One of the guys I work with can't stop talking about a new video game "Chrome Hounds" for his X-Box 360. It sounds like something I might like but I don't have a 360, so I went by a Target store today to see if that game was available on the PC. It isn't, so I looked around to see if anything else interested me.
Now perhaps Target isn't the best place to do a survey, but video games stores don't carry very many PC games, and I didn't feel like driving to BestBuy or CompUSA. And the selection at Target is pretty extensive. There is an entire row, 6 shelves 30 feel long, plus an end-cap. Some of that is dedicated to kiddie games and educational titles. Another section has those little "Jewel Quest" type games for $5-10. About 12 feet is what I would call traditional titles. I counted 20 titles per row, so approximately 120 titles.
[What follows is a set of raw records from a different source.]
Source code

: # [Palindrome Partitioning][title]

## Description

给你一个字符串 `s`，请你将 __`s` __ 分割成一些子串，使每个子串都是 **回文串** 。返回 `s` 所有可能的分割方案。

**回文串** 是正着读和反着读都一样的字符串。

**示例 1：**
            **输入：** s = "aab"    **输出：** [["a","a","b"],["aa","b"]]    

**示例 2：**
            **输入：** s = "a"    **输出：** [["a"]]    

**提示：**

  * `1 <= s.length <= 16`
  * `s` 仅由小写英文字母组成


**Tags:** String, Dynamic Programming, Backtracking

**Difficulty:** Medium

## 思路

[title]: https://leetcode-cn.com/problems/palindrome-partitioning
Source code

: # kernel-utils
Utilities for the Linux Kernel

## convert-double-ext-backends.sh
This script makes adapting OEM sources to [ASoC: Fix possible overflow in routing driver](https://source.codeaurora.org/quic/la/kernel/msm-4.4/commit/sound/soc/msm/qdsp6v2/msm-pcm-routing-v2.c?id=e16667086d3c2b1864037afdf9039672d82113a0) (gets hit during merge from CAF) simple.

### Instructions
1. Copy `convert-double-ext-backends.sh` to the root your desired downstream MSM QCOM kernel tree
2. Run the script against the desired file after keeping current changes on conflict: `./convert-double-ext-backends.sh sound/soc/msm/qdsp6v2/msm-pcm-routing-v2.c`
Out of those 120 games I counted 5 that were original titles, all the rest were sequels, or affiliated with a movie or TV show, or both. I didn't have anything to write with, but from memory, I counted 7 The Sims titles, 4 Star Wars games, 3 Sim City boxes, 3 CSI games and a Law & Order. Half-Life 2, Quake 4, Doom 3, Diablo 2 (they're still selling Diablo 2 ?!!?) Warcraft 3, Day of Defeat Source (an update of a mod to a game 8 years old), and a remake of Sid Meier's Pirates were all on hand.
Of the 5 original games, old Halo was one of them.
Now I know I shouldn't complain too much about PC gamers getting neglected, because most of the games I have played recently were primarily console games that also made their way over to the PC where I think they were superior. But it is hard to look at a selection like that and not be jealous of those console gamers who have dozens of new titles just this year.
*** UPDATE ***
Okay, so a survey of one is a bit distorted. So today on the way home from work I went by BestBuy. They have quite a bit more games. I counted two rows and they both had 25 titles in them, there were 8 rows. The bottom rows seemed to have slightly fewer titles, so I'd estimate they have 180-200 titles, almost twice as many as Target has. Like Target, Bestbuy has a separate section with those Bejeweled type games and card games and such that sell for 5-10 bucks, but Bestbuy actually had fewer of those.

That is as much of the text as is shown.